- Born: Ancient Benin Empire
- Died: 1899 Sakponba, Benin City
- Known for: Accompanying Oba Ovonramwen after his capture by the British

= Asoro =

Benin war chief

Asoro, also known as General Asoro, was a war chief in the Kingdom of Benin who served as the sword bearer to Oba Oba Ovonramwen during the 1897 British expedition to Benin. He participated in the defense of Benin against the British expeditionary force that aimed to capture the Oba. Asoro's statement that "no other person [should] pass this road except the Oba" (So kpon Oba) resulted in a road in Benin being named "Sakponba."

== History ==
General Asoro was from Iguogho, located in the present-day Ovia North-East Local Government Area of Edo State.

In January 1897, during a religious festival, a British expedition led by Acting James Robert Phillips attempted to enter Benin without Oba Oba Ovonramwen's permission. Asoro and other warriors resisted the British officials, forcing them to retreat and killing some of them. This incident heightened tensions between the British and Benin. The British officials claimed they wanted to discuss trade issues, but their unauthorized entry and the subsequent violence led to further conflicts.
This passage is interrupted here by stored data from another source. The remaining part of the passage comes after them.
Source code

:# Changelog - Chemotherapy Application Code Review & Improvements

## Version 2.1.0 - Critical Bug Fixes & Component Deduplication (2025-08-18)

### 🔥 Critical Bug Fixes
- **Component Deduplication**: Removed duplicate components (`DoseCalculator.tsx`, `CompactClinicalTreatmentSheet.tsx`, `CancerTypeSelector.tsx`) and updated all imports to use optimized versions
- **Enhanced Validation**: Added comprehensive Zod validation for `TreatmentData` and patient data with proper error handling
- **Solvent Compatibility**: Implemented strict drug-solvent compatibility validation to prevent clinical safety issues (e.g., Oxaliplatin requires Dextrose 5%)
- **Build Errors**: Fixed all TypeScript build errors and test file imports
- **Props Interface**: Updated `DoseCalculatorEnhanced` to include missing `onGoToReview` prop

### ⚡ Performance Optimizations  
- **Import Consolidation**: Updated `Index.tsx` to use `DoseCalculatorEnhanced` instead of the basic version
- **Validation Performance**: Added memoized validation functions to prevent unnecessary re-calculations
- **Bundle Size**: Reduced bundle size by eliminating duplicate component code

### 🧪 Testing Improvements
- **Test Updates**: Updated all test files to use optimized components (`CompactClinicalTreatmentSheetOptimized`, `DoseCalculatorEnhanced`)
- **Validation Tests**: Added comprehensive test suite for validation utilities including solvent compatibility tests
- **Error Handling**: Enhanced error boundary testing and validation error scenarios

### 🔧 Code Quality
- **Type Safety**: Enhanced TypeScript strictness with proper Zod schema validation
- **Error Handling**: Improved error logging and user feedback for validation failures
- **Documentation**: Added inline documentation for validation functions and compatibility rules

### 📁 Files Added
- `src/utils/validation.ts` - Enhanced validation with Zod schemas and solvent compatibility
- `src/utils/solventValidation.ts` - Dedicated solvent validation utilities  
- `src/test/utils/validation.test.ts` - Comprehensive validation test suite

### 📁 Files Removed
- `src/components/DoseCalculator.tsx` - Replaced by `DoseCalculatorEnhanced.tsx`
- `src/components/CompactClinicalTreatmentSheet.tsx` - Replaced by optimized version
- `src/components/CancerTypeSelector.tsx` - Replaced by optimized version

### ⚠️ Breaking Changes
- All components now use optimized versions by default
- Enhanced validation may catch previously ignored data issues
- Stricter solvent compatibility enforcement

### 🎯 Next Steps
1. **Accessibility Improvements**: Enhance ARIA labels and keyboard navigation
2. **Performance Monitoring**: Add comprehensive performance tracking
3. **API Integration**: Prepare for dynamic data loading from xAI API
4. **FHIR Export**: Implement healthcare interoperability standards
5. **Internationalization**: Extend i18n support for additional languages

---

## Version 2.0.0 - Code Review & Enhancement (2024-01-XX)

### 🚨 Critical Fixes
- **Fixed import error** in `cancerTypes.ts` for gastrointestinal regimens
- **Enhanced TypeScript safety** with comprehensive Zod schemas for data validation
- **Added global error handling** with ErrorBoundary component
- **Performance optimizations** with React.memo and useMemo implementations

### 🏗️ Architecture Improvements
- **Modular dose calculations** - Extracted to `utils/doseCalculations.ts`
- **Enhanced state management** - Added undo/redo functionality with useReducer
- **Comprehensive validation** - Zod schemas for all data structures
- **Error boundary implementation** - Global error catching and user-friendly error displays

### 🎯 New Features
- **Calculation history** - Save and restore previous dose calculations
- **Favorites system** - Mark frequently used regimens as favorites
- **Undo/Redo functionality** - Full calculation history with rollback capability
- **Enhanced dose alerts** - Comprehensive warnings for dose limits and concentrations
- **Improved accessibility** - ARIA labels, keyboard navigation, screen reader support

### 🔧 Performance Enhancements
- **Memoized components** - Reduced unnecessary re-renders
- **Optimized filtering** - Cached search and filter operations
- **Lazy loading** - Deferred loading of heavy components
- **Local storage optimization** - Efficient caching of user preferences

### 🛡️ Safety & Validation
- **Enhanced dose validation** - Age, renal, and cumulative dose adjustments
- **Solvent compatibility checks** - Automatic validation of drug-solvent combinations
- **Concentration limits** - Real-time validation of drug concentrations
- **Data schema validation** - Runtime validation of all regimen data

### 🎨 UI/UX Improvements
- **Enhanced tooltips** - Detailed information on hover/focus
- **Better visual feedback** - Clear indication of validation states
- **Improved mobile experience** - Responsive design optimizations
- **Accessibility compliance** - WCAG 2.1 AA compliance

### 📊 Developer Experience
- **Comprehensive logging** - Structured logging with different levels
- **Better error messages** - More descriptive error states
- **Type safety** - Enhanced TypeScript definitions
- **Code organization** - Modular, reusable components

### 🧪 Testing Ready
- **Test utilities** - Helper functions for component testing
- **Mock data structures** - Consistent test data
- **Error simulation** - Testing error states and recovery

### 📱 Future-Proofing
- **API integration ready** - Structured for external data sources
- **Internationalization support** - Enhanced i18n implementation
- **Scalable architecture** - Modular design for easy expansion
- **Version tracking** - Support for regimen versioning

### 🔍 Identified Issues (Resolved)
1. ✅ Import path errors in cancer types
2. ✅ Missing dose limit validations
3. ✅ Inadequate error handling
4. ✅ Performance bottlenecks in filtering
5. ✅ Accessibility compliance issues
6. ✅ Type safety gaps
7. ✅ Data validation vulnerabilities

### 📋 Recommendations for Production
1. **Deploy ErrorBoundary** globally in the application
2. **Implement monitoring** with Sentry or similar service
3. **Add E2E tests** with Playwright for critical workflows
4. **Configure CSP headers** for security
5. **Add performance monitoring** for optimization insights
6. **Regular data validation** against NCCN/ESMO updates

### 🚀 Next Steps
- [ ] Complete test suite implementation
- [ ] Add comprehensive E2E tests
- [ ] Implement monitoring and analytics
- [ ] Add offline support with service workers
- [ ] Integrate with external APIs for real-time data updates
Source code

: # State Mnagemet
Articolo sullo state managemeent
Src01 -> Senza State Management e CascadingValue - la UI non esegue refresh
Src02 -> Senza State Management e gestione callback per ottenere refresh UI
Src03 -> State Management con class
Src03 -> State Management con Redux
After the British defeated the Benin Empire and captured Oba ("king") Ovonramwen, Asoro refused to accept the exile order. During the British attack on Benin led by James Robert Phillips, Asoro protected the road used by the British force, declaring that only the Oba could use that road, which was later named "Sakponba." A statue of General Asoro stands on this road in Benin City to honor his actions.

== Death ==
Asoro died at the site where he had fought against the British expedition. This location is now marked by Oba Ovonramwen Square, situated at the start of Sakponba Road in Benin City.